Ok, I think you’ve all heard enough about pain. I’m going to give that four-letter word a little vacation…if not in real life then at least in the blogosphere.
My accident occurred five years ago. Not on the dot. Not even in the month of September. But it happened half a decade ago. Of course, I know the exact date. And you probably do too if you’ve been following this blog since Day 1 (major props if you have and you aren’t my mom).
Of course, there is often an extension of the celebration or grieving: you just got married and now you’re jetting off to Jakarta for your honeymoon. You lost a loved one and you’re formally mourning for a year; informally mourning forever. But specific dates trigger extra excitement or forlornness. Do you forget your birthday? Your wedding anniversary? The day of a tragedy? (September 11th, for one, will never let us forget that horrific day).

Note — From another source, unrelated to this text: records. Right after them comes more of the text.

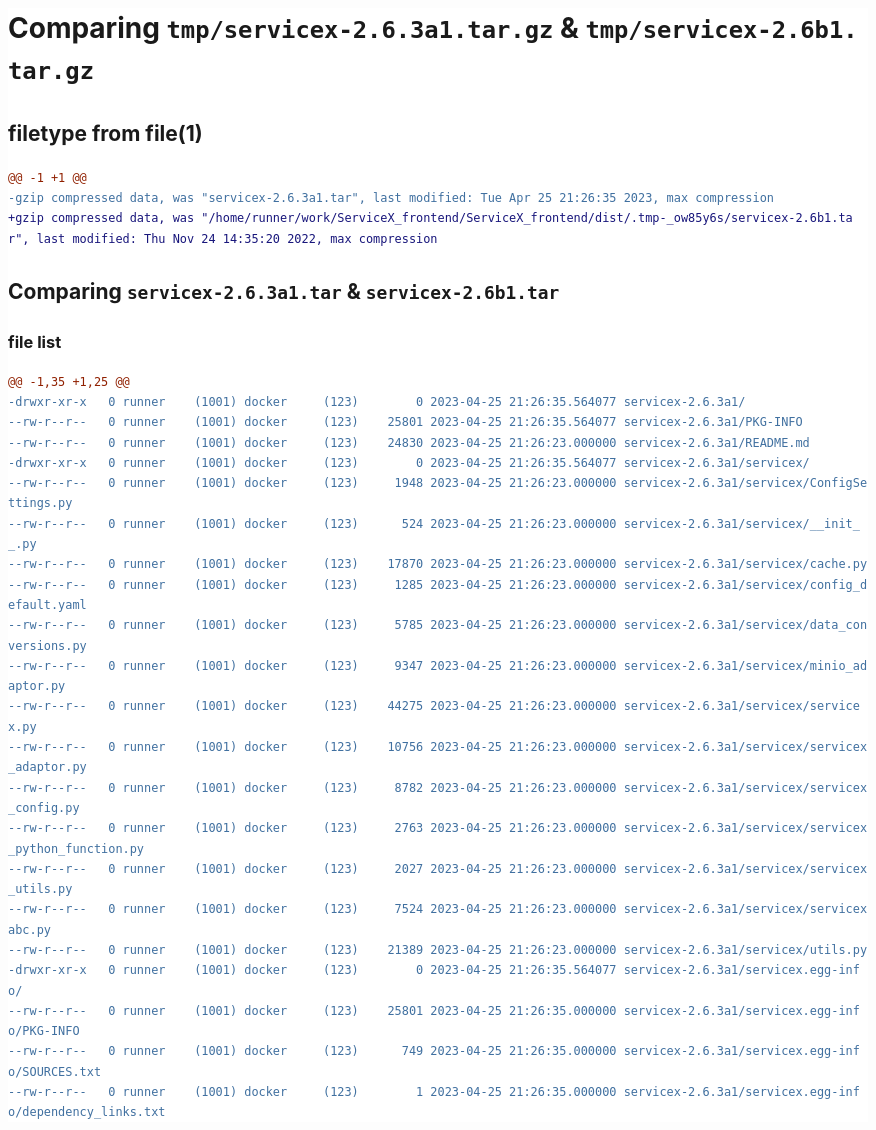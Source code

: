 # Comparing `tmp/servicex-2.6.3a1.tar.gz` & `tmp/servicex-2.6b1.tar.gz`

## filetype from file(1)

```diff
@@ -1 +1 @@
-gzip compressed data, was "servicex-2.6.3a1.tar", last modified: Tue Apr 25 21:26:35 2023, max compression
+gzip compressed data, was "/home/runner/work/ServiceX_frontend/ServiceX_frontend/dist/.tmp-_ow85y6s/servicex-2.6b1.tar", last modified: Thu Nov 24 14:35:20 2022, max compression
```

## Comparing `servicex-2.6.3a1.tar` & `servicex-2.6b1.tar`

### file list

```diff
@@ -1,35 +1,25 @@
-drwxr-xr-x   0 runner    (1001) docker     (123)        0 2023-04-25 21:26:35.564077 servicex-2.6.3a1/
--rw-r--r--   0 runner    (1001) docker     (123)    25801 2023-04-25 21:26:35.564077 servicex-2.6.3a1/PKG-INFO
--rw-r--r--   0 runner    (1001) docker     (123)    24830 2023-04-25 21:26:23.000000 servicex-2.6.3a1/README.md
-drwxr-xr-x   0 runner    (1001) docker     (123)        0 2023-04-25 21:26:35.564077 servicex-2.6.3a1/servicex/
--rw-r--r--   0 runner    (1001) docker     (123)     1948 2023-04-25 21:26:23.000000 servicex-2.6.3a1/servicex/ConfigSettings.py
--rw-r--r--   0 runner    (1001) docker     (123)      524 2023-04-25 21:26:23.000000 servicex-2.6.3a1/servicex/__init__.py
--rw-r--r--   0 runner    (1001) docker     (123)    17870 2023-04-25 21:26:23.000000 servicex-2.6.3a1/servicex/cache.py
--rw-r--r--   0 runner    (1001) docker     (123)     1285 2023-04-25 21:26:23.000000 servicex-2.6.3a1/servicex/config_default.yaml
--rw-r--r--   0 runner    (1001) docker     (123)     5785 2023-04-25 21:26:23.000000 servicex-2.6.3a1/servicex/data_conversions.py
--rw-r--r--   0 runner    (1001) docker     (123)     9347 2023-04-25 21:26:23.000000 servicex-2.6.3a1/servicex/minio_adaptor.py
--rw-r--r--   0 runner    (1001) docker     (123)    44275 2023-04-25 21:26:23.000000 servicex-2.6.3a1/servicex/servicex.py
--rw-r--r--   0 runner    (1001) docker     (123)    10756 2023-04-25 21:26:23.000000 servicex-2.6.3a1/servicex/servicex_adaptor.py
--rw-r--r--   0 runner    (1001) docker     (123)     8782 2023-04-25 21:26:23.000000 servicex-2.6.3a1/servicex/servicex_config.py
--rw-r--r--   0 runner    (1001) docker     (123)     2763 2023-04-25 21:26:23.000000 servicex-2.6.3a1/servicex/servicex_python_function.py
--rw-r--r--   0 runner    (1001) docker     (123)     2027 2023-04-25 21:26:23.000000 servicex-2.6.3a1/servicex/servicex_utils.py
--rw-r--r--   0 runner    (1001) docker     (123)     7524 2023-04-25 21:26:23.000000 servicex-2.6.3a1/servicex/servicexabc.py
--rw-r--r--   0 runner    (1001) docker     (123)    21389 2023-04-25 21:26:23.000000 servicex-2.6.3a1/servicex/utils.py
-drwxr-xr-x   0 runner    (1001) docker     (123)        0 2023-04-25 21:26:35.564077 servicex-2.6.3a1/servicex.egg-info/
--rw-r--r--   0 runner    (1001) docker     (123)    25801 2023-04-25 21:26:35.000000 servicex-2.6.3a1/servicex.egg-info/PKG-INFO
--rw-r--r--   0 runner    (1001) docker     (123)      749 2023-04-25 21:26:35.000000 servicex-2.6.3a1/servicex.egg-info/SOURCES.txt
--rw-r--r--   0 runner    (1001) docker     (123)        1 2023-04-25 21:26:35.000000 servicex-2.6.3a1/servicex.egg-info/dependency_links.txt
```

I didn’t realize that five years had passed since my accident until about five days after the exact date. On August 27th, I glanced at the calendar, looked at what I had done five days prior, and was impressed that I had carried on as usual. With some pride, I evaluated how far I’d come in the coping realm and got back to whatever I had been doing.
But here and there I feel a hole, a sadness. I watch someone sprint down a crosswalk to make a light and realize I haven’t made that seemingly pedestrian move in over five years.